> _Work request_: Please keep to the lines below from the one with "## **GetOptionsPricesRealtime**" through the one with "[//]: # (START_OVERVIEW)", and restate them word for word, ends included.

Stored entries:
◇ ◇ ◇ ◇ ◇
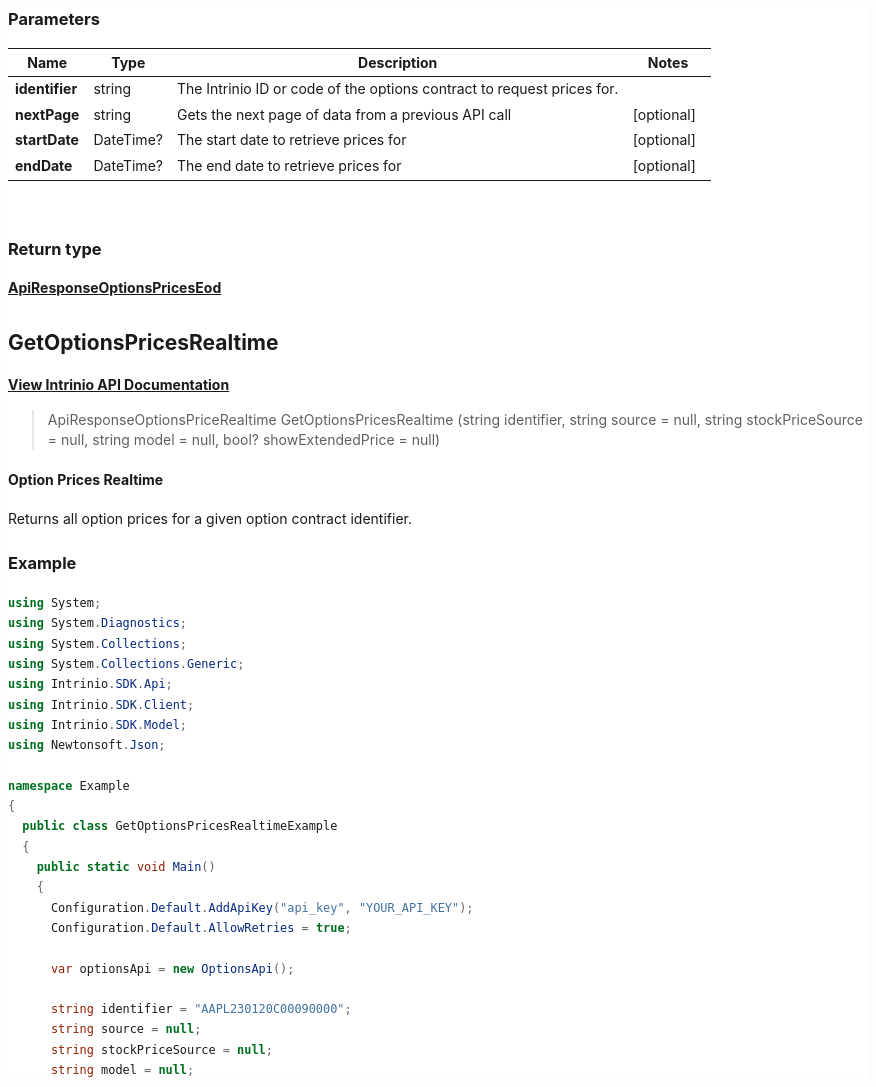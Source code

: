 [//]: # (END_CODE_EXAMPLE)

### Parameters

[//]: # (START_PARAMETERS)


Name | Type | Description  | Notes
------------- | ------------- | ------------- | -------------
 **identifier** | string| The Intrinio ID or code of the options contract to request prices for. |  &nbsp;
 **nextPage** | string| Gets the next page of data from a previous API call | [optional]  &nbsp;
 **startDate** | DateTime?| The start date to retrieve prices for | [optional]  &nbsp;
 **endDate** | DateTime?| The end date to retrieve prices for | [optional]  &nbsp;
<br/>

[//]: # (END_PARAMETERS)

### Return type

[**ApiResponseOptionsPricesEod**](ApiResponseOptionsPricesEod.md)

[//]: # (END_OPERATION)


[//]: # (START_OPERATION)

[//]: # (CLASS:Intrinio.SDK.Api.OptionsApi)

[//]: # (METHOD:GetOptionsPricesRealtime)

[//]: # (RETURN_TYPE:Intrinio.SDK.Model.ApiResponseOptionsPriceRealtime)

[//]: # (RETURN_TYPE_KIND:object)

[//]: # (RETURN_TYPE_DOC:ApiResponseOptionsPriceRealtime.md)

[//]: # (OPERATION:GetOptionsPricesRealtime_v2)

[//]: # (ENDPOINT:/options/prices/{identifier}/realtime)

[//]: # (DOCUMENT_LINK:OptionsApi.md#getoptionspricesrealtime)

<a name="getoptionspricesrealtime"></a>
## **GetOptionsPricesRealtime**

[**View Intrinio API Documentation**](https://docs.intrinio.com/documentation/csharp/GetOptionsPricesRealtime_v2)

[//]: # (START_OVERVIEW)

> ApiResponseOptionsPriceRealtime GetOptionsPricesRealtime (string identifier, string source = null, string stockPriceSource = null, string model = null, bool? showExtendedPrice = null)

#### Option Prices Realtime

Returns all option prices for a given option contract identifier.

[//]: # (END_OVERVIEW)

### Example

[//]: # (START_CODE_EXAMPLE)

```csharp
using System;
using System.Diagnostics;
using System.Collections;
using System.Collections.Generic;
using Intrinio.SDK.Api;
using Intrinio.SDK.Client;
using Intrinio.SDK.Model;
using Newtonsoft.Json;

namespace Example
{
  public class GetOptionsPricesRealtimeExample
  {
    public static void Main()
    {
      Configuration.Default.AddApiKey("api_key", "YOUR_API_KEY");
      Configuration.Default.AllowRetries = true;
      
      var optionsApi = new OptionsApi();
      
      string identifier = "AAPL230120C00090000";
      string source = null;
      string stockPriceSource = null;
      string model = null;
```

[//]: # (METHOD:GetAllOptionsTickers)
[//]: # (RETURN_TYPE:Intrinio.SDK.Model.ApiResponseOptionsTickers)
[//]: # (RETURN_TYPE_DOC:ApiResponseOptionsTickers.md)
[//]: # (OPERATION:GetAllOptionsTickers_v2)
[//]: # (ENDPOINT:/options/tickers)
[//]: # (DOCUMENT_LINK:OptionsApi.md#getalloptionstickers)
[//]: # (METHOD:GetOptionExpirationsRealtime)
[//]: # (RETURN_TYPE:Intrinio.SDK.Model.ApiResponseOptionsExpirations)
[//]: # (RETURN_TYPE_DOC:ApiResponseOptionsExpirations.md)
[//]: # (OPERATION:GetOptionExpirationsRealtime_v2)
[//]: # (ENDPOINT:/options/expirations/{symbol}/realtime)
[//]: # (DOCUMENT_LINK:OptionsApi.md#getoptionexpirationsrealtime)
[//]: # (METHOD:GetOptionStrikesRealtime)
[//]: # (RETURN_TYPE:Intrinio.SDK.Model.ApiResponseOptionsChainRealtime)
[//]: # (RETURN_TYPE_DOC:ApiResponseOptionsChainRealtime.md)
[//]: # (OPERATION:GetOptionStrikesRealtime_v2)
[//]: # (ENDPOINT:/options/strikes/{symbol}/{strike}/realtime)
[//]: # (DOCUMENT_LINK:OptionsApi.md#getoptionstrikesrealtime)
[//]: # (METHOD:GetOptions)
[//]: # (RETURN_TYPE:Intrinio.SDK.Model.ApiResponseOptions)
[//]: # (RETURN_TYPE_DOC:ApiResponseOptions.md)
[//]: # (OPERATION:GetOptions_v2)
[//]: # (ENDPOINT:/options/{symbol})
[//]: # (DOCUMENT_LINK:OptionsApi.md#getoptions)
[//]: # (METHOD:GetOptionsBySymbolRealtime)
[//]: # (RETURN_TYPE:Intrinio.SDK.Model.ApiResponseOptionsRealtime)
[//]: # (RETURN_TYPE_DOC:ApiResponseOptionsRealtime.md)
[//]: # (OPERATION:GetOptionsBySymbolRealtime_v2)
[//]: # (ENDPOINT:/options/{symbol}/realtime)
[//]: # (DOCUMENT_LINK:OptionsApi.md#getoptionsbysymbolrealtime)
[//]: # (METHOD:GetOptionsChain)
[//]: # (RETURN_TYPE:Intrinio.SDK.Model.ApiResponseOptionsChain)
[//]: # (RETURN_TYPE_DOC:ApiResponseOptionsChain.md)
[//]: # (OPERATION:GetOptionsChain_v2)
[//]: # (ENDPOINT:/options/chain/{symbol}/{expiration})
[//]: # (DOCUMENT_LINK:OptionsApi.md#getoptionschain)
[//]: # (METHOD:GetOptionsChainEod)
[//]: # (RETURN_TYPE:Intrinio.SDK.Model.ApiResponseOptionsChainEod)
[//]: # (RETURN_TYPE_DOC:ApiResponseOptionsChainEod.md)
[//]: # (OPERATION:GetOptionsChainEod_v2)
[//]: # (ENDPOINT:/options/chain/{symbol}/{expiration}/eod)
[//]: # (DOCUMENT_LINK:OptionsApi.md#getoptionschaineod)
[//]: # (METHOD:GetOptionsChainRealtime)
[//]: # (RETURN_TYPE:Intrinio.SDK.Model.ApiResponseOptionsChainRealtime)
[//]: # (RETURN_TYPE_DOC:ApiResponseOptionsChainRealtime.md)
[//]: # (OPERATION:GetOptionsChainRealtime_v2)
[//]: # (ENDPOINT:/options/chain/{symbol}/{expiration}/realtime)
[//]: # (DOCUMENT_LINK:OptionsApi.md#getoptionschainrealtime)
[//]: # (METHOD:GetOptionsExpirations)
[//]: # (RETURN_TYPE:Intrinio.SDK.Model.ApiResponseOptionsExpirations)
[//]: # (RETURN_TYPE_DOC:ApiResponseOptionsExpirations.md)
[//]: # (OPERATION:GetOptionsExpirations_v2)
[//]: # (ENDPOINT:/options/expirations/{symbol})
[//]: # (DOCUMENT_LINK:OptionsApi.md#getoptionsexpirations)
[//]: # (METHOD:GetOptionsExpirationsEod)
[//]: # (RETURN_TYPE:Intrinio.SDK.Model.ApiResponseOptionsExpirations)
[//]: # (RETURN_TYPE_DOC:ApiResponseOptionsExpirations.md)
[//]: # (OPERATION:GetOptionsExpirationsEod_v2)
[//]: # (ENDPOINT:/options/expirations/{symbol}/eod)
[//]: # (DOCUMENT_LINK:OptionsApi.md#getoptionsexpirationseod)
[//]: # (METHOD:GetOptionsIntervalByContract)
[//]: # (RETURN_TYPE:Intrinio.SDK.Model.OptionIntervalsResult)
[//]: # (RETURN_TYPE_DOC:OptionIntervalsResult.md)
[//]: # (OPERATION:GetOptionsIntervalByContract_v2)
[//]: # (ENDPOINT:/options/interval/{identifier})
[//]: # (DOCUMENT_LINK:OptionsApi.md#getoptionsintervalbycontract)
[//]: # (METHOD:GetOptionsIntervalMovers)
[//]: # (RETURN_TYPE:Intrinio.SDK.Model.OptionIntervalsMoversResult)
[//]: # (RETURN_TYPE_DOC:OptionIntervalsMoversResult.md)
[//]: # (OPERATION:GetOptionsIntervalMovers_v2)
[//]: # (ENDPOINT:/options/interval/movers)
[//]: # (DOCUMENT_LINK:OptionsApi.md#getoptionsintervalmovers)
[//]: # (METHOD:GetOptionsIntervalMoversChange)
[//]: # (RETURN_TYPE:Intrinio.SDK.Model.OptionIntervalsMoversResult)
[//]: # (RETURN_TYPE_DOC:OptionIntervalsMoversResult.md)
[//]: # (OPERATION:GetOptionsIntervalMoversChange_v2)
[//]: # (ENDPOINT:/options/interval/movers/change)
[//]: # (DOCUMENT_LINK:OptionsApi.md#getoptionsintervalmoverschange)
[//]: # (METHOD:GetOptionsIntervalMoversVolume)
[//]: # (RETURN_TYPE:Intrinio.SDK.Model.OptionIntervalsMoversResult)
[//]: # (RETURN_TYPE_DOC:OptionIntervalsMoversResult.md)
[//]: # (OPERATION:GetOptionsIntervalMoversVolume_v2)
[//]: # (ENDPOINT:/options/interval/movers/volume)
[//]: # (DOCUMENT_LINK:OptionsApi.md#getoptionsintervalmoversvolume)
[//]: # (METHOD:GetOptionsPrices)
[//]: # (RETURN_TYPE:Intrinio.SDK.Model.ApiResponseOptionPrices)
[//]: # (RETURN_TYPE_DOC:ApiResponseOptionPrices.md)
[//]: # (OPERATION:GetOptionsPrices_v2)
[//]: # (ENDPOINT:/options/prices/{identifier})
[//]: # (DOCUMENT_LINK:OptionsApi.md#getoptionsprices)
[//]: # (METHOD:GetOptionsPricesBatchRealtime)
[//]: # (RETURN_TYPE:Intrinio.SDK.Model.ApiResponseOptionsPricesBatchRealtime)
[//]: # (RETURN_TYPE_DOC:ApiResponseOptionsPricesBatchRealtime.md)
[//]: # (OPERATION:GetOptionsPricesBatchRealtime_v2)
[//]: # (ENDPOINT:/options/prices/realtime/batch)
[//]: # (DOCUMENT_LINK:OptionsApi.md#getoptionspricesbatchrealtime)
[//]: # (METHOD:GetOptionsPricesEod)
[//]: # (RETURN_TYPE:Intrinio.SDK.Model.ApiResponseOptionsPricesEod)
[//]: # (RETURN_TYPE_DOC:ApiResponseOptionsPricesEod.md)
[//]: # (OPERATION:GetOptionsPricesEod_v2)
[//]: # (ENDPOINT:/options/prices/{identifier}/eod)
[//]: # (DOCUMENT_LINK:OptionsApi.md#getoptionspriceseod)
[//]: # (METHOD:GetOptionsSnapshots)
[//]: # (RETURN_TYPE:Intrinio.SDK.Model.OptionSnapshotsResult)
[//]: # (RETURN_TYPE_DOC:OptionSnapshotsResult.md)
[//]: # (OPERATION:GetOptionsSnapshots_v2)
[//]: # (ENDPOINT:/options/snapshots)
[//]: # (DOCUMENT_LINK:OptionsApi.md#getoptionssnapshots)
[//]: # (METHOD:GetOptionsStatsRealtime)
[//]: # (RETURN_TYPE:Intrinio.SDK.Model.ApiResponseOptionsStatsRealtime)
[//]: # (RETURN_TYPE_DOC:ApiResponseOptionsStatsRealtime.md)
[//]: # (OPERATION:GetOptionsStatsRealtime_v2)
[//]: # (ENDPOINT:/options/prices/{identifier}/realtime/stats)
[//]: # (DOCUMENT_LINK:OptionsApi.md#getoptionsstatsrealtime)
[//]: # (METHOD:GetUnusualActivity)
[//]: # (RETURN_TYPE:Intrinio.SDK.Model.ApiResponseOptionsUnusualActivity)
[//]: # (RETURN_TYPE_DOC:ApiResponseOptionsUnusualActivity.md)
[//]: # (OPERATION:GetUnusualActivity_v2)
[//]: # (ENDPOINT:/options/unusual_activity/{symbol})
[//]: # (DOCUMENT_LINK:OptionsApi.md#getunusualactivity)
[//]: # (METHOD:GetUnusualActivityIntraday)
[//]: # (RETURN_TYPE:Intrinio.SDK.Model.ApiResponseOptionsUnusualActivity)
[//]: # (RETURN_TYPE_DOC:ApiResponseOptionsUnusualActivity.md)
[//]: # (OPERATION:GetUnusualActivityIntraday_v2)
[//]: # (ENDPOINT:/options/unusual_activity/{symbol}/intraday)
[//]: # (DOCUMENT_LINK:OptionsApi.md#getunusualactivityintraday)
[//]: # (METHOD:GetUnusualActivityUniversal)
[//]: # (RETURN_TYPE:Intrinio.SDK.Model.ApiResponseOptionsUnusualActivity)
[//]: # (RETURN_TYPE_DOC:ApiResponseOptionsUnusualActivity.md)
[//]: # (OPERATION:GetUnusualActivityUniversal_v2)
[//]: # (ENDPOINT:/options/unusual_activity)
[//]: # (DOCUMENT_LINK:OptionsApi.md#getunusualactivityuniversal)
[//]: # (METHOD:GetUnusualActivityUniversalIntraday)
[//]: # (RETURN_TYPE:Intrinio.SDK.Model.ApiResponseOptionsUnusualActivity)
[//]: # (RETURN_TYPE_DOC:ApiResponseOptionsUnusualActivity.md)
[//]: # (OPERATION:GetUnusualActivityUniversalIntraday_v2)
[//]: # (ENDPOINT:/options/unusual_activity/intraday)
[//]: # (DOCUMENT_LINK:OptionsApi.md#getunusualactivityuniversalintraday)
◇ ◇ ◇ ◇ ◇
> _Answer below_:
## **GetOptionsPricesRealtime**

[**View Intrinio API Documentation**](https://docs.intrinio.com/documentation/csharp/GetOptionsPricesRealtime_v2)

[//]: # (START_OVERVIEW)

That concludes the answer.